Motorising the tippler

Based on the layout of the Meccano document I have purchased a number of Tamiya brackets, shafts sprocket and chain sets, motor and gearbox sets and worm screws and cogs from Pages of Tools, (see links top right of this page) .

Below is an early mockup of the cradle for the wagon. I have put a wagon locking beam on the main axle. The idea is that as the wagon platform rotates upwards and in a clockwise manner so the locking beam will bear down on the wagon to hold it steady while it continues to be rotated and empty its contents into a hopper below. A backplate will be needed to stop the wagon moving against the main axle.


Here is the compiled model in styrene and wood with brass shafts and bearings. How this came about is accessed by clicking here.

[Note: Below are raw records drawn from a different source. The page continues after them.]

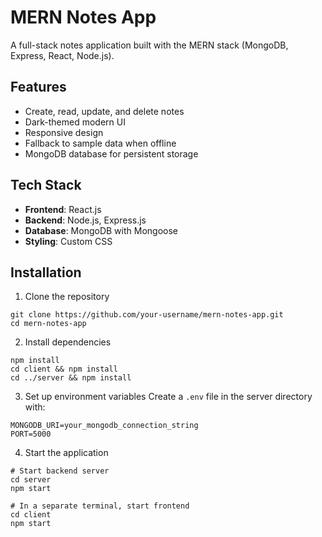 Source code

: # MERN Notes App

A full-stack notes application built with the MERN stack (MongoDB, Express, React, Node.js).

## Features

- Create, read, update, and delete notes
- Dark-themed modern UI
- Responsive design
- Fallback to sample data when offline
- MongoDB database for persistent storage

## Tech Stack

- **Frontend**: React.js
- **Backend**: Node.js, Express.js
- **Database**: MongoDB with Mongoose
- **Styling**: Custom CSS

## Installation

1. Clone the repository

```
git clone https://github.com/your-username/mern-notes-app.git
cd mern-notes-app
```

2. Install dependencies

```
npm install
cd client && npm install
cd ../server && npm install
```

3. Set up environment variables
   Create a `.env` file in the server directory with:

```
MONGODB_URI=your_mongodb_connection_string
PORT=5000
```

4. Start the application

```
# Start backend server
cd server
npm start

# In a separate terminal, start frontend
cd client
npm start
```
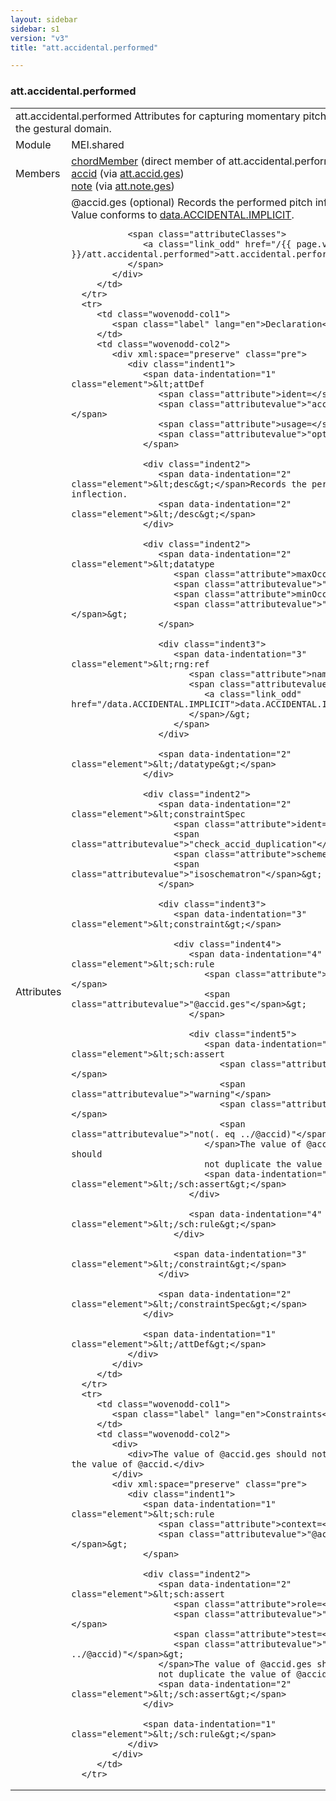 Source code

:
 ```yaml
---
layout: sidebar
sidebar: s1
version: "v3"
title: "att.accidental.performed"

---
```


<div class="classSpec att">
   <h3 id="att.accidental.performed">att.accidental.performed</h3>
   <table class="wovenodd">
      <tr>
         <td colspan="2" class="wovenodd-col2">
            <span class="label">att.accidental.performed</span> Attributes for capturing momentary pitch inflection in the gestural domain.
         </td>
      </tr>
      <tr>
         <td class="wovenodd-col1">
            <span class="label" lang="en">Module</span>
         </td>
         <td class="wovenodd-col2">MEI.shared</td>
      </tr>
      <tr>
         <td class="wovenodd-col1">
            <span class="label" lang="en">Members</span>
         </td>
         <td class="wovenodd-col2">
            <div class="parent">
               <div>
                  <a class="link_odd_elementSpec" href="/{{ page.version }}/chordMember">chordMember</a> (direct member of att.accidental.performed)
               </div>
               <div>
                  <a class="link_odd_elementSpec" href="/{{ page.version }}/accid">accid</a>
                  <span> (via 
                     <a class="link_odd_classSpec" href="/{{ page.version }}/att.accid.ges">att.accid.ges</a>)
                  </span>
               </div>
               <div>
                  <a class="link_odd_elementSpec" href="/{{ page.version }}/note">note</a>
                  <span> (via 
                     <a class="link_odd_classSpec" href="/{{ page.version }}/att.note.ges">att.note.ges</a>)
                  </span>
               </div>
            </div>
         </td>
      </tr>
      <tr>
         <td class="wovenodd-col1">
            <span class="label" lang="en">Attributes</span>
         </td>
         <td class="wovenodd-col2">
            <div class="attributeDef">
               <span class="attribute">@accid.ges</span>
               <span class="attributeUsage">(optional)</span>
               <span class="attributeDesc">Records the performed pitch inflection.</span>
               Value conforms to 
               <a class="link_odd_classSpec" href="/{{ page.version }}/data.ACCIDENTAL.IMPLICIT">data.ACCIDENTAL.IMPLICIT</a>.
               
               <span class="attributeClasses">
                  <a class="link_odd" href="/{{ page.version }}/att.accidental.performed">att.accidental.performed</a>
               </span>
            </div>
         </td>
      </tr>
      <tr>
         <td class="wovenodd-col1">
            <span class="label" lang="en">Declaration</span>
         </td>
         <td class="wovenodd-col2">
            <div xml:space="preserve" class="pre">
               <div class="indent1">
                  <span data-indentation="1" class="element">&lt;attDef 
                     <span class="attribute">ident=</span>
                     <span class="attributevalue">"accid.ges"</span> 
                     <span class="attribute">usage=</span>
                     <span class="attributevalue">"opt"</span>&gt;
                  </span>
                  
                  <div class="indent2">
                     <span data-indentation="2" class="element">&lt;desc&gt;</span>Records the performed pitch inflection.
                     <span data-indentation="2" class="element">&lt;/desc&gt;</span>
                  </div>
                  
                  <div class="indent2">
                     <span data-indentation="2" class="element">&lt;datatype 
                        <span class="attribute">maxOccurs=</span>
                        <span class="attributevalue">"1"</span> 
                        <span class="attribute">minOccurs=</span>
                        <span class="attributevalue">"1"</span>&gt;
                     </span>
                     
                     <div class="indent3">
                        <span data-indentation="3" class="element">&lt;rng:ref 
                           <span class="attribute">name=</span>
                           <span class="attributevalue">"
                              <a class="link_odd" href="/data.ACCIDENTAL.IMPLICIT">data.ACCIDENTAL.IMPLICIT</a>"
                           </span>/&gt;
                        </span>
                     </div>
                     
                     <span data-indentation="2" class="element">&lt;/datatype&gt;</span>
                  </div>
                  
                  <div class="indent2">
                     <span data-indentation="2" class="element">&lt;constraintSpec 
                        <span class="attribute">ident=</span>
                        <span class="attributevalue">"check_accid_duplication"</span> 
                        <span class="attribute">scheme=</span>
                        <span class="attributevalue">"isoschematron"</span>&gt;
                     </span>
                     
                     <div class="indent3">
                        <span data-indentation="3" class="element">&lt;constraint&gt;</span>
                        
                        <div class="indent4">
                           <span data-indentation="4" class="element">&lt;sch:rule 
                              <span class="attribute">context=</span>
                              <span class="attributevalue">"@accid.ges"</span>&gt;
                           </span>
                           
                           <div class="indent5">
                              <span data-indentation="5" class="element">&lt;sch:assert 
                                 <span class="attribute">role=</span>
                                 <span class="attributevalue">"warning"</span> 
                                 <span class="attribute">test=</span>
                                 <span class="attributevalue">"not(. eq ../@accid)"</span>&gt;
                              </span>The value of @accid.ges should
                              not duplicate the value of @accid.
                              <span data-indentation="5" class="element">&lt;/sch:assert&gt;</span>
                           </div>
                           
                           <span data-indentation="4" class="element">&lt;/sch:rule&gt;</span>
                        </div>
                        
                        <span data-indentation="3" class="element">&lt;/constraint&gt;</span>
                     </div>
                     
                     <span data-indentation="2" class="element">&lt;/constraintSpec&gt;</span>
                  </div>
                  
                  <span data-indentation="1" class="element">&lt;/attDef&gt;</span>
               </div>
            </div>
         </td>
      </tr>
      <tr>
         <td class="wovenodd-col1">
            <span class="label" lang="en">Constraints</span>
         </td>
         <td class="wovenodd-col2">
            <div>
               <div>The value of @accid.ges should not duplicate the value of @accid.</div>
            </div>
            <div xml:space="preserve" class="pre">
               <div class="indent1">
                  <span data-indentation="1" class="element">&lt;sch:rule 
                     <span class="attribute">context=</span>
                     <span class="attributevalue">"@accid.ges"</span>&gt;
                  </span>
                  
                  <div class="indent2">
                     <span data-indentation="2" class="element">&lt;sch:assert 
                        <span class="attribute">role=</span>
                        <span class="attributevalue">"warning"</span> 
                        <span class="attribute">test=</span>
                        <span class="attributevalue">"not(. eq ../@accid)"</span>&gt;
                     </span>The value of @accid.ges should
                     not duplicate the value of @accid.
                     <span data-indentation="2" class="element">&lt;/sch:assert&gt;</span>
                  </div>
                  
                  <span data-indentation="1" class="element">&lt;/sch:rule&gt;</span>
               </div>
            </div>
         </td>
      </tr>
   </table>
</div> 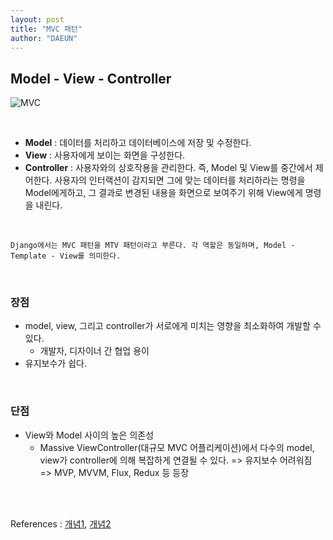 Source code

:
 ```yaml
---
layout: post
title: "MVC 패턴"
author: "DAEUN"
---
```


## Model - View - Controller

![MVC](https://i.imgur.com/V7CGG0Y.png)

<br>

* **Model** : 데이터를 처리하고 데이터베이스에 저장 및 수정한다.
* **View** : 사용자에게 보이는 화면을 구성한다.
* **Controller** : 사용자와의 상호작용을 관리한다. 즉, Model 및 View를 중간에서 제어한다. 사용자의 인터랙션이 감지되면 그에 맞는 데이터를 처리하라는 명령을 Model에게하고, 그 결과로 변경된 내용을 화면으로 보여주기 위해 View에게 명령을 내린다.

<br>

```
Django에서는 MVC 패턴을 MTV 패턴이라고 부른다. 각 역할은 동일하며, Model - Template - View를 의미한다.
```

<br>

### 장점
* model, view, 그리고 controller가 서로에게 미치는 영향을 최소화하여 개발할 수 있다.
	* 개발자, 디자이너 간 협업 용이
* 유지보수가 쉽다.

<br>

### 단점
* View와 Model 사이의 높은 의존성
	* Massive ViewController(대규모 MVC 어플리케이션)에서 다수의 model, view가 controller에 의해 복잡하게 연결될 수 있다. => 유지보수 어려워짐
=> MVP, MVVM, Flux, Redux 등 등장

<br><br>

References : [개념1](https://m.blog.naver.com/jhc9639/220967034588), [개념2](https://kwonsye.github.io/study%20note/2019/03/03/mvc-pattern.html) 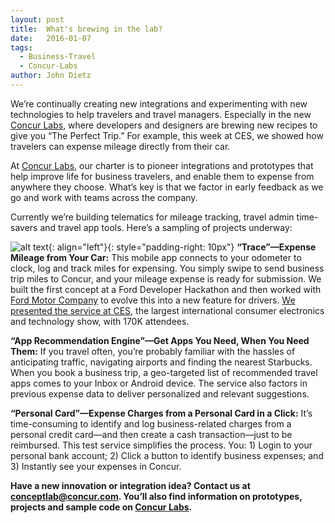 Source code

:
 ```yaml
---
layout: post
title:  What's brewing in the lab?
date:   2016-01-07
tags:
  - Business-Travel
  - Concur-Labs
author: John Dietz
---
```


We’re continually creating new integrations and experimenting with new technologies to help travelers and travel managers. Especially in the new [Concur Labs][concur-labs], where developers and designers are brewing new recipes to give you “The Perfect Trip.” For example, this week at CES, we showed how travelers can expense mileage directly from their car.


At [Concur Labs][concur-labs], our charter is to pioneer integrations and prototypes that help improve life for business travelers, and enable them to expense from anywhere they choose. What’s key is that we factor in early feedback as we go and work with teams across the company.

Currently we’re building telematics for mileage tracking, travel admin time-savers and travel app tools. Here’s a sampling of projects underway:

![alt text](https://www.concur.com/blog/wp-content/uploads/2016/01/Concur-Labs-dashboard.png){: align="left"}{: style="padding-right: 10px"}
__“Trace”—Expense Mileage from Your Car:__ This mobile app connects to your odometer to clock, log and track miles for expensing. You simply swipe to send business trip miles to Concur, and your mileage expense is ready for submission. We built the first concept at a Ford Developer Hackathon and then worked with [Ford Motor Company][ford-motor-company] to evolve this into a new feature for drivers. [We presented the service at CES][ces], the largest international consumer electronics and technology show, with 170K attendees.

__“App Recommendation Engine”—Get Apps You Need, When You Need Them:__ If you travel often, you’re probably familiar with the hassles of anticipating traffic, navigating airports and finding the nearest Starbucks. When you book a business trip, a geo-targeted list of recommended travel apps comes to your Inbox or Android device. The service also factors in previous expense data to deliver personalized and relevant suggestions.

__“Personal Card”—Expense Charges from a Personal Card in a Click:__ It’s time-consuming to identify and log business-related charges from a personal credit card—and then create a cash transaction—just to be reimbursed. This test service simplifies the process. You: 1) Login to your personal bank account; 2) Click a button to identify business expenses; and 3) Instantly see your expenses in Concur.

__Have a new innovation or integration idea? Contact us at [conceptlab@concur.com][email-concur-labs]. You’ll also find information on prototypes, projects and sample code on [Concur Labs][concur-labs].__


[concur-labs]: https://concurlabs.com/
[ford-motor-company]: https://media.ford.com/content/fordmedia/fna/us/en/news/2016/01/04/sync-apple-carplay-android-auto.html
[ces]: https://media.ford.com/content/fordmedia/fna/us/en/news/2016/01/04/sync-apple-carplay-android-auto.html
[email-concur-labs]: mailto:conceptlab@concur.com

To drive this arrangement I will put flexible racks on the large semicircular counter balances and drive them with a worm gear arrangement.

Here is a mock-up of the arrangement:- click for a larger view


The flexible rack has been fixed to the tippler with a small screw at each end of the track, (its a shame they are bright blue!). Once the position is seen to be accurate I will glue it in place and paint them grey.

Both the track and the brass gears rotating the track are from Motionco. The electric motor kit and plastic gearing are from Technobots. As a loose fit it appears to work. the motor will be hidden by a small building but this will be fitted after the main building for the tippler has been put together and built around the tippler lifting mechanism. Squaring up the track on the platform with the track leading up to it is also crucial. As the tippler track rotates, the inside line must not be any higher than the lead-in track or the wagons will tend to derail easily. Therefore getting the height of the rotating axle right is very important. And yes there were alignment issues as the lifting arms were a little out of true. So to get around this I made flexible axle supports for the driving gear as shown here:

Theses were made up of a spring resting on a washer as shown as the track arms rotated and moved out of true the supports also moved maintaining the right aboumt of adhesion. The right hand support only had one screw to hold it in place as shown here:

Sometimes the simplest of solutions are the best!

By now i have replaced the motor and gears with a stepper motor to be driven by an Arduino Uno board which will require a bit of programming, (more on that in the other sections on this project).